===== DATA FOR THIS TASK

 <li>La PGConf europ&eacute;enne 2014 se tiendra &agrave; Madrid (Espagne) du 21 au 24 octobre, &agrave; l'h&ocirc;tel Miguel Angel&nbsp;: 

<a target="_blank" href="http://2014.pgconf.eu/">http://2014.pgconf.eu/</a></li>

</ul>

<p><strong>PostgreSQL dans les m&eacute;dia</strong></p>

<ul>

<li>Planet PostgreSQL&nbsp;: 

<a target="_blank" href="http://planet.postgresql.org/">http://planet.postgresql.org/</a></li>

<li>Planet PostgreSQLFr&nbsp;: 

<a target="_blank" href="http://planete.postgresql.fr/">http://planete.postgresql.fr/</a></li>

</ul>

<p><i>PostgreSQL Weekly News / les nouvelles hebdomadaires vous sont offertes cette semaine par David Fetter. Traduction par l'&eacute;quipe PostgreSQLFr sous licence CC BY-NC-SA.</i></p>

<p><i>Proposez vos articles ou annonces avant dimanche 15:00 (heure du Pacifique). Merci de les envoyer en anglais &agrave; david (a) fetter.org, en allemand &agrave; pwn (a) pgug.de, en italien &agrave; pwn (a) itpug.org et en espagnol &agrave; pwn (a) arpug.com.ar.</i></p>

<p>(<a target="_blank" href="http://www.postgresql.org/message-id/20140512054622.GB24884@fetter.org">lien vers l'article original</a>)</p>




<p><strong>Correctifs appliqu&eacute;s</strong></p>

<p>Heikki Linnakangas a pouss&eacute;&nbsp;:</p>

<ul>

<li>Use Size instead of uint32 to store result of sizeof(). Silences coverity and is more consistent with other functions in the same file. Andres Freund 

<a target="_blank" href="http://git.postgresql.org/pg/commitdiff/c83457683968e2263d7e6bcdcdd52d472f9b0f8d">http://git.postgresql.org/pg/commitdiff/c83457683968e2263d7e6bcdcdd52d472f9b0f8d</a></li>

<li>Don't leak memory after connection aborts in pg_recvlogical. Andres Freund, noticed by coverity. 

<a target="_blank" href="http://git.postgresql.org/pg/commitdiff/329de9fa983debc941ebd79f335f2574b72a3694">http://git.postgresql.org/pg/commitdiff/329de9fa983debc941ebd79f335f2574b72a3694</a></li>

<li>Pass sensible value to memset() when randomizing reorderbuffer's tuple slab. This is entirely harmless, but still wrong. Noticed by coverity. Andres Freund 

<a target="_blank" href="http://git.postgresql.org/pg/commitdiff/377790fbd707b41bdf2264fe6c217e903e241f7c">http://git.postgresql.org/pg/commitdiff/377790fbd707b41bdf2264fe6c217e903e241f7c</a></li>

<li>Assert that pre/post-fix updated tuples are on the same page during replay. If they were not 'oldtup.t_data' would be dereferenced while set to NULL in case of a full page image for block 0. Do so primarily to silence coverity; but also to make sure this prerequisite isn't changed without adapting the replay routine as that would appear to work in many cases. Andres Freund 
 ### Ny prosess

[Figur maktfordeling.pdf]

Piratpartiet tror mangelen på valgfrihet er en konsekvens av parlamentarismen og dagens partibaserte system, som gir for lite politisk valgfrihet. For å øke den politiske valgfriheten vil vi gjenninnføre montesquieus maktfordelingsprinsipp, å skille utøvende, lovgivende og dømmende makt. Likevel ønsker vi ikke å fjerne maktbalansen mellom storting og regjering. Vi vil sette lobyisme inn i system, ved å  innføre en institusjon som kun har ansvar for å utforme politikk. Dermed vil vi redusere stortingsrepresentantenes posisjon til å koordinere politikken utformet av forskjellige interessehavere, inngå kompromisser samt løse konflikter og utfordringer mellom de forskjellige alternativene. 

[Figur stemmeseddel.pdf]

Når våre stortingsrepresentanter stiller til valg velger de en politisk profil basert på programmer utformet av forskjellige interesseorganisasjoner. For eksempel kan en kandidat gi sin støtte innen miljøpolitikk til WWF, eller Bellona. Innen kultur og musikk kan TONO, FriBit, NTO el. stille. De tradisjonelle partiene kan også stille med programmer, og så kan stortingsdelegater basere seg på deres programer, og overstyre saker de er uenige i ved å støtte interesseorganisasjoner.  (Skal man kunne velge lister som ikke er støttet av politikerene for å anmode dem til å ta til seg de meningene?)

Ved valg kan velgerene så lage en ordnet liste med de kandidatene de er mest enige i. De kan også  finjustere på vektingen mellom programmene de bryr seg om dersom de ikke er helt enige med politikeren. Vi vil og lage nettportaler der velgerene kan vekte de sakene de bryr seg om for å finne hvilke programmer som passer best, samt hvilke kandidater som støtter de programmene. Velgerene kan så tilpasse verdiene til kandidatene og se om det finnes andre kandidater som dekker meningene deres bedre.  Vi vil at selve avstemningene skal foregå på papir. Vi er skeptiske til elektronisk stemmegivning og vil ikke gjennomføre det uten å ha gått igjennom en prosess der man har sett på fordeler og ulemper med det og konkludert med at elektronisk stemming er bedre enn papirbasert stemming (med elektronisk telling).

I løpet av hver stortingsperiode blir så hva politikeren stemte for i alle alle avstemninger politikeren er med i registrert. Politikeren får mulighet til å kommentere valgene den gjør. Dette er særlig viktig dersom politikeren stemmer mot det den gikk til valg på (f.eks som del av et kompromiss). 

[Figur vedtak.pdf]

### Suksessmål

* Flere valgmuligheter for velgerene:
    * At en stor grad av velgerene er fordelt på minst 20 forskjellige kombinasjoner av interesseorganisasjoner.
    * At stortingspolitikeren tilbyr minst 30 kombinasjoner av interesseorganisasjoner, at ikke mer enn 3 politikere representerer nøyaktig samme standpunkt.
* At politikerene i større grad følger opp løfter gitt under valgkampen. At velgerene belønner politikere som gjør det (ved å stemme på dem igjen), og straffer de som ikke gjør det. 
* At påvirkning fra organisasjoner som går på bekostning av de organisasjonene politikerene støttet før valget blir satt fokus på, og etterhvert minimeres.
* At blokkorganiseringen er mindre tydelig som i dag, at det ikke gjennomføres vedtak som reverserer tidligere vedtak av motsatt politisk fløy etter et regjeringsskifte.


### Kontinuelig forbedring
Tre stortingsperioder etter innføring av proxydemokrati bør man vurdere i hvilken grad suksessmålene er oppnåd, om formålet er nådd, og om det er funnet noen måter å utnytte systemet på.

==========

YOUR INSTRUCTIONS: All that is wanted is the lines from the one containing "Flere valgmuligheter for" through the last line of the records, restated word for word.

RESPONSE FOR THIS EXERCISE:
* Flere valgmuligheter for velgerene:
    * At en stor grad av velgerene er fordelt på minst 20 forskjellige kombinasjoner av interesseorganisasjoner.
    * At stortingspolitikeren tilbyr minst 30 kombinasjoner av interesseorganisasjoner, at ikke mer enn 3 politikere representerer nøyaktig samme standpunkt.
* At politikerene i større grad følger opp løfter gitt under valgkampen. At velgerene belønner politikere som gjør det (ved å stemme på dem igjen), og straffer de som ikke gjør det. 
* At påvirkning fra organisasjoner som går på bekostning av de organisasjonene politikerene støttet før valget blir satt fokus på, og etterhvert minimeres.
* At blokkorganiseringen er mindre tydelig som i dag, at det ikke gjennomføres vedtak som reverserer tidligere vedtak av motsatt politisk fløy etter et regjeringsskifte.


### Kontinuelig forbedring
Tre stortingsperioder etter innføring av proxydemokrati bør man vurdere i hvilken grad suksessmålene er oppnåd, om formålet er nådd, og om det er funnet noen måter å utnytte systemet på.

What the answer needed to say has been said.